Cassandra has a peer-to-peer distributed system architecture where data is distributed among multiple homogeneous nodes organized into data centers, and clusters that contain one or more data centers. Data is replicated across nodes and data centers to protect against catastrophic loss and speed request processing. Any authenticated user can connect to any node in any data center to access data by using CQL (Cassandra Query Language, similar to SQL). Read and write requests can be sent to any node in a cluster, and the recipient node acts as a proxy between the client application and the nodes where the requested data are located. If a node or data center is down, data is retrieved from the nearest node, and changes are synched when the nonfunctional node or data center is restored.
Cassandra Infrastructure Components
- Node: Data is stored in nodes, which can be virtual or physical locations.
- Data center: A group of related nodes, either physical or virtual, in the same physical location. Replication is configured at this level, and data can be written to multiple data centers. Distinct workloads should be handled by separate data centers to keep requests close to each other and reduce data latency.
- Cluster: A group of one or more data centers that can be distributed across multiple physical locations.
- Commit log: Data is first written to this log for durability, and then written to disk when log memory is full. After all data is written to disk, logs can be archived, deleted, or recycled.
- SSTable: A sorted string table file to which Cassandra writes data. These tables are append-only, stored to disk sequentially, and maintained for each Cassandra table.
- CQL Table: A collection of ordered columns that has a primary key and is fetched by table row.
Features and Benefits
Columnar Store provides you with all of the power and flexibility of Cassandra database within the Predix platform, with pre-built infrastructure and integration and easy provisioning.
- Decentralized: Masterless architecture means all nodes are equal, and there is no single point of failure. Data can be written to and read from all nodes and is automatically distributed among nodes. Hardware failures therefore do not impact your important data, and network bottlenecks are eliminated.
- Fault tolerant: Columnar Store distributes your data across multiple nodes and data centers to provide even more failover protection. When nodes fail, they can be easily restored or replaced, and the commit log design prevents data loss.
- Scalable: Easy provisioning means you quickly scale from three to n nodes as your needs evolve.
- Fully replicated: You can customize data replication by selecting a replication factor that meets your requirements.
About Cassandra
Columnar Store is based on Cassandra, a non relational database that offers benefits not found in traditional RDBMS products.
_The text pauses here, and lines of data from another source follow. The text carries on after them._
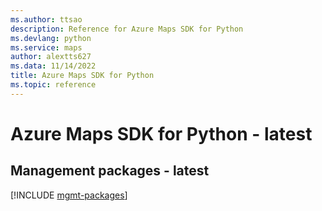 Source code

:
 ```yaml
---
ms.author: ttsao
description: Reference for Azure Maps SDK for Python
ms.devlang: python
ms.service: maps
author: alextts627
ms.data: 11/14/2022
title: Azure Maps SDK for Python
ms.topic: reference
---
```

# Azure Maps SDK for Python - latest

## Management packages - latest
[!INCLUDE [mgmt-packages](maps-mgmt-index.md)] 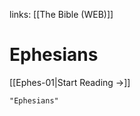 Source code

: links: [[The Bible (WEB)]]
# Ephesians

[[Ephes-01|Start Reading →]]

```query 2021-09-27 15:55
"Ephesians"
``` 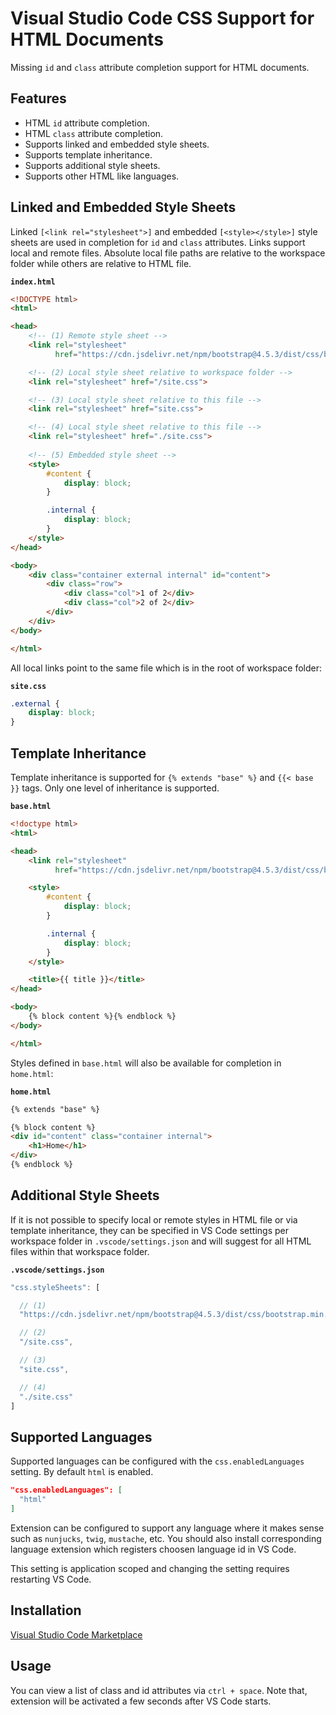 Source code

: # Visual Studio Code CSS Support for HTML Documents

Missing `id` and `class` attribute completion support for HTML documents.

## Features

- HTML `id` attribute completion.
- HTML `class` attribute completion.
- Supports linked and embedded style sheets.
- Supports template inheritance.
- Supports additional style sheets.
- Supports other HTML like languages.

## Linked and Embedded Style Sheets

Linked `[<link rel="stylesheet">]` and embedded `[<style></style>]` style sheets are used in completion for `id` and `class` attributes. Links support local and remote files. Absolute local file paths are relative to the workspace folder while others are relative to HTML file.

**`index.html`**
```html
<!DOCTYPE html>
<html>

<head>
    <!-- (1) Remote style sheet -->
    <link rel="stylesheet"
          href="https://cdn.jsdelivr.net/npm/bootstrap@4.5.3/dist/css/bootstrap.min.css">

    <!-- (2) Local style sheet relative to workspace folder -->
    <link rel="stylesheet" href="/site.css">

    <!-- (3) Local style sheet relative to this file -->
    <link rel="stylesheet" href="site.css">

    <!-- (4) Local style sheet relative to this file -->
    <link rel="stylesheet" href="./site.css">
    
    <!-- (5) Embedded style sheet -->
    <style>
        #content {
            display: block;
        }

        .internal {
            display: block;
        }
    </style>
</head>

<body>
    <div class="container external internal" id="content">
        <div class="row">
            <div class="col">1 of 2</div>
            <div class="col">2 of 2</div>
        </div>
    </div>
</body>

</html>
```
All local links point to the same file which is in the root of workspace folder:

**`site.css`**
```css
.external {
    display: block;
}
```

## Template Inheritance

Template inheritance is supported for `{% extends "base" %}` and `{{< base }}` tags. Only one level of inheritance is supported.

**`base.html`**
```html
<!doctype html>
<html>

<head>
    <link rel="stylesheet"
          href="https://cdn.jsdelivr.net/npm/bootstrap@4.5.3/dist/css/bootstrap.min.css">

    <style>
        #content {
            display: block;
        }

        .internal {
            display: block;
        }
    </style>

    <title>{{ title }}</title>
</head>

<body>
    {% block content %}{% endblock %}
</body>

</html>
```

Styles defined in `base.html` will also be available for completion in `home.html`:

**`home.html`**
```html
{% extends "base" %}

{% block content %}
<div id="content" class="container internal">
    <h1>Home</h1>
</div>
{% endblock %}
```

## Additional Style Sheets

If it is not possible to specify local or remote styles in HTML file or via template inheritance, they can be specified in VS Code settings per workspace folder in `.vscode/settings.json` and will suggest for all HTML files within that workspace folder.

**`.vscode/settings.json`**
```js
"css.styleSheets": [

  // (1)
  "https://cdn.jsdelivr.net/npm/bootstrap@4.5.3/dist/css/bootstrap.min.css",

  // (2)
  "/site.css",

  // (3)
  "site.css",

  // (4)
  "./site.css"
]
```

## Supported Languages

Supported languages can be configured with the `css.enabledLanguages` setting. By default 
`html` is enabled.

```json
"css.enabledLanguages": [
  "html"
]
```

Extension can be configured to support any language where it makes sense such as `nunjucks`, `twig`, `mustache`, etc. You should also install corresponding language extension which registers choosen language id in VS Code.

This setting is application scoped and changing the setting requires restarting VS Code.

## Installation

[Visual Studio Code Marketplace](https://marketplace.visualstudio.com/items?itemName=ecmel.vscode-html-css)

## Usage

You can view a list of class and id attributes via `ctrl + space`. Note that, extension will be activated a few seconds after VS Code starts.
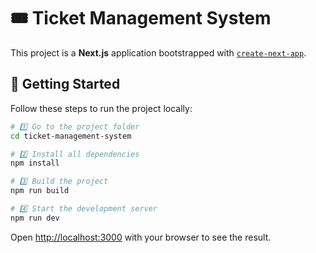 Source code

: # 🎟️ Ticket Management System

This project is a **Next.js** application bootstrapped with [`create-next-app`](https://nextjs.org/docs/app/api-reference/cli/create-next-app).

## 🚀 Getting Started

Follow these steps to run the project locally:

```bash
# 1️⃣ Go to the project folder
cd ticket-management-system

# 2️⃣ Install all dependencies
npm install

# 3️⃣ Build the project
npm run build

# 4️⃣ Start the development server
npm run dev
```

Open [http://localhost:3000](http://localhost:3000) with your browser to see the result.
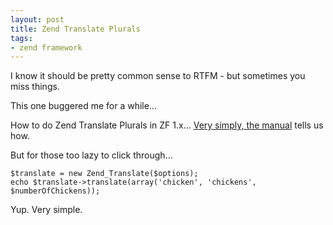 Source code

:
 ```yaml
---
layout: post
title: Zend Translate Plurals
tags:
- zend framework
---
```


I know it should be pretty common sense to RTFM - but sometimes you miss things.

This one buggered me for a while...

How to do Zend Translate Plurals in ZF 1.x...  [Very simply, the manual](http://framework.zend.com/manual/1.12/en/zend.translate.plurals.html) tells us how.

But for those too lazy to click through...

```php?start_inline=1
$translate = new Zend_Translate($options);
echo $translate->translate(array('chicken', 'chickens', $numberOfChickens));
```

Yup.  Very simple.  
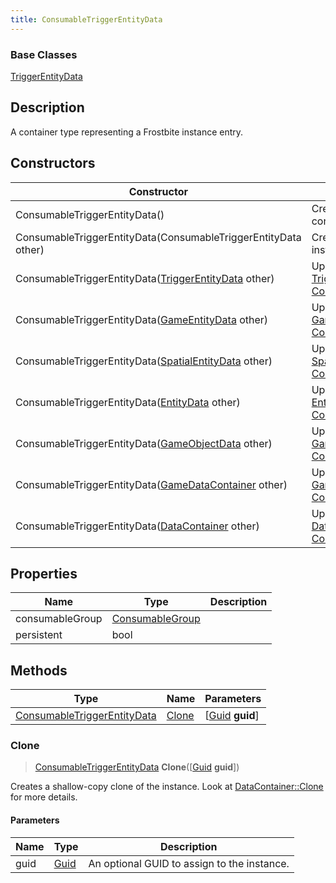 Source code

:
 ```yaml
---
title: ConsumableTriggerEntityData
---
```

### Base Classes

[TriggerEntityData](TriggerEntityData)

## Description

A container type representing a Frostbite instance entry.

## Constructors

| Constructor                                                                            | Description                                                                                                                                   |
| -------------------------------------------------------------------------------------- | --------------------------------------------------------------------------------------------------------------------------------------------- |
| ConsumableTriggerEntityData()                                                          | Create a new instance of this container type.                                                                                                 |
| ConsumableTriggerEntityData(ConsumableTriggerEntityData other)                         | Create a reference copy of an instance of the same type.                                                                                      |
| ConsumableTriggerEntityData([TriggerEntityData](TriggerEntityData) other)              | Upcast an instance of type [TriggerEntityData](TriggerEntityData) to [ConsumableTriggerEntityData](ConsumableTriggerEntityData).              |
| ConsumableTriggerEntityData([GameEntityData](GameEntityData) other)                    | Upcast an instance of type [GameEntityData](GameEntityData) to [ConsumableTriggerEntityData](ConsumableTriggerEntityData).                    |
| ConsumableTriggerEntityData([SpatialEntityData](SpatialEntityData) other)              | Upcast an instance of type [SpatialEntityData](SpatialEntityData) to [ConsumableTriggerEntityData](ConsumableTriggerEntityData).              |
| ConsumableTriggerEntityData([EntityData](EntityData) other)                            | Upcast an instance of type [EntityData](EntityData) to [ConsumableTriggerEntityData](ConsumableTriggerEntityData).                            |
| ConsumableTriggerEntityData([GameObjectData](GameObjectData) other)                    | Upcast an instance of type [GameObjectData](GameObjectData) to [ConsumableTriggerEntityData](ConsumableTriggerEntityData).                    |
| ConsumableTriggerEntityData([GameDataContainer](GameDataContainer) other)              | Upcast an instance of type [GameDataContainer](GameDataContainer) to [ConsumableTriggerEntityData](ConsumableTriggerEntityData).              |
| ConsumableTriggerEntityData([DataContainer](/vext/ref/shared/class/datacontainer) other) | Upcast an instance of type [DataContainer](/vext/ref/shared/class/datacontainer) to [ConsumableTriggerEntityData](ConsumableTriggerEntityData). |

## Properties

| Name            | Type                               | Description |
| --------------- | ---------------------------------- | ----------- |
| consumableGroup | [ConsumableGroup](ConsumableGroup) |             |
| persistent      | bool                               |             |

## Methods

| Type                                                       | Name            | Parameters                                     |
| ---------------------------------------------------------- | --------------- | ---------------------------------------------- |
| [ConsumableTriggerEntityData](ConsumableTriggerEntityData) | [Clone](#clone) | \[[Guid](/vext/ref/shared/class/guid) **guid**\] |

### Clone

> [ConsumableTriggerEntityData](ConsumableTriggerEntityData) **Clone**(\[[Guid](/vext/ref/shared/class/guid) **guid**\])

Creates a shallow-copy clone of the instance. Look at [DataContainer::Clone](/vext/ref/shared/class/datacontainer#clone) for more details.

#### Parameters

| Name | Type         | Description                                 |
| ---- | ------------ | ------------------------------------------- |
| guid | [Guid](Guid) | An optional GUID to assign to the instance. |
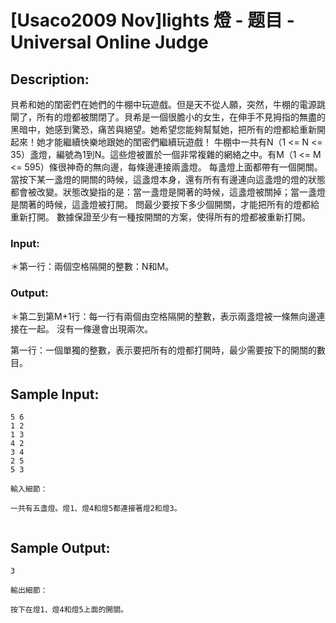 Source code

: # [Usaco2009 Nov]lights 燈 - 题目 - Universal Online Judge

## Description: 

貝希和她的閨密們在她們的牛棚中玩遊戲。但是天不從人願，突然，牛棚的電源跳閘了，所有的燈都被關閉了。貝希是一個很膽小的女生，在伸手不見拇指的無盡的黑暗中，她感到驚恐，痛苦與絕望。她希望您能夠幫幫她，把所有的燈都給重新開起來！她才能繼續快樂地跟她的閨密們繼續玩遊戲！ 牛棚中一共有N（1 <= N <= 35）盞燈，編號為1到N。這些燈被置於一個非常複雜的網絡之中。有M（1 <= M <= 595）條很神奇的無向邊，每條邊連接兩盞燈。 每盞燈上面都帶有一個開關。當按下某一盞燈的開關的時候，這盞燈本身，還有所有有邊連向這盞燈的燈的狀態都會被改變。狀態改變指的是：當一盞燈是開著的時候，這盞燈被關掉；當一盞燈是關著的時候，這盞燈被打開。 問最少要按下多少個開關，才能把所有的燈都給重新打開。 數據保證至少有一種按開關的方案，使得所有的燈都被重新打開。 

### Input: 

＊第一行：兩個空格隔開的整數：N和M。 

### Output: 

＊第二到第M+1行：每一行有兩個由空格隔開的整數，表示兩盞燈被一條無向邊連接在一起。 沒有一條邊會出現兩次。 

第一行：一個單獨的整數，表示要把所有的燈都打開時，最少需要按下的開關的數目。 


## Sample Input: 
```
5 6
1 2
1 3
4 2
3 4
2 5
5 3

輸入細節：

一共有五盞燈。燈1、燈4和燈5都連接著燈2和燈3。


```

## Sample Output: 
```
3

輸出細節：

按下在燈1、燈4和燈5上面的開關。
```

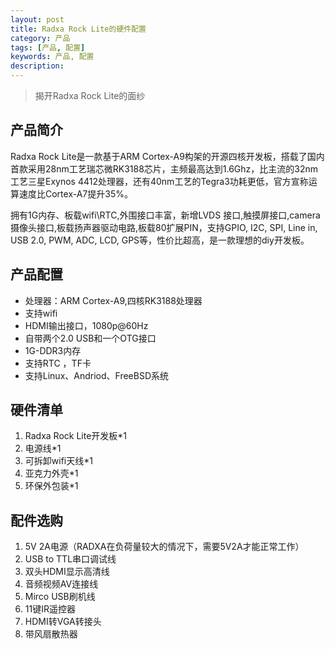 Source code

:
 ```yaml
---
layout: post
title: Radxa Rock Lite的硬件配置
category: 产品
tags: [产品, 配置]
keywords: 产品, 配置
description: 
---
```

> 揭开Radxa Rock Lite的面纱

## 产品简介  
                      
Radxa Rock Lite是一款基于ARM Cortex-A9构架的开源四核开发板，搭载了国内首款采用28nm工艺瑞芯微RK3188芯片，主频最高达到1.6Ghz，比主流的32nm工艺三星Exynos 4412处理器，还有40nm工艺的Tegra3功耗更低，官方宣称运算速度比Cortex-A7提升35%。

拥有1G内存、板载wifi\RTC,外围接口丰富，新增LVDS 接口,触摸屏接口,camera 摄像头接口,板载扬声器驱动电路,板载80扩展PIN，支持GPIO, I2C, SPI, Line in, USB 2.0, PWM, ADC, LCD, GPS等，性价比超高，是一款理想的diy开发板。
  
## 产品配置   
                     
- 处理器：ARM Cortex-A9,四核RK3188处理器
- 支持wifi
- HDMI输出接口，1080p@60Hz
- 自带两个2.0 USB和一个OTG接口
- 1G-DDR3内存
- 支持RTC ，TF卡
- 支持Linux、Andriod、FreeBSD系统

## 硬件清单                        
1. Radxa Rock Lite开发板*1
2. 电源线*1
3. 可拆卸wifi天线*1
4. 亚克力外壳*1
5. 环保外包装*1


## 配件选购  
                      
1. 5V 2A电源（RADXA在负荷量较大的情况下，需要5V2A才能正常工作）
2. USB to TTL串口调试线 
3. 双头HDMI显示高清线
4. 音频视频AV连接线
5. Mirco USB刷机线
6. 11键IR遥控器
7. HDMI转VGA转接头
8. 带风扇散热器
The changing data landscape of today's online applications has created a need for data storage technologies with low latency and massive scalability, continuous uptime, and global data distribution with the ability to read and write in any location. These key requirements, along with the desire to reduce software and operational costs, are the reasons behind the growing popularity of non relational database technologies
Cassandra differs from a more traditional relational database, such as PostgreSQL, in the following ways:
Relational Database | Cassandra |
---|---|
Supports moderate incoming data velocity | Supports high incoming data velocity |
Incoming data from one or few locations | Incoming data from many locations |
Designed to manage mostly structured data | Designed to manage all types of data |
Supports complex and nested transactions | Supports simple transactions |
Single point of failure with failover | No single point of failure with continuous uptime |
Handles moderate data volumes | Handles very high data volumes |
Centralized architecture and deployment | Decentralized architecture and deployment |
Most data written in a single location | Data written in many locations |
Read scalability support, with consistency sacrifices | Read and write scalability support |
Vertical scale-up deployment | Horizontal scale-out deployment |
- What volume of incoming data do you need to store?
- Do you anticipate that data volume will grow over time?
- What is the expected incoming data velocity?
- How many locations generate the data you need to store?
- Is your data structured or unstructured?
- What level of transaction complexity support do you need?
- How important are continuous uptime and data durability?
Columnar Store Architecture

Predix Columnar Store can exchange data with Cloud Foundry apps, and receive inputs from other Predix services. Cloud Foundry apps can send data to Columnar Store and other Predix services. External cloud instances of apps and services are blocked from access to Columnar Store or any other components of the Predix Data Services Virtual Private Cloud (VPC).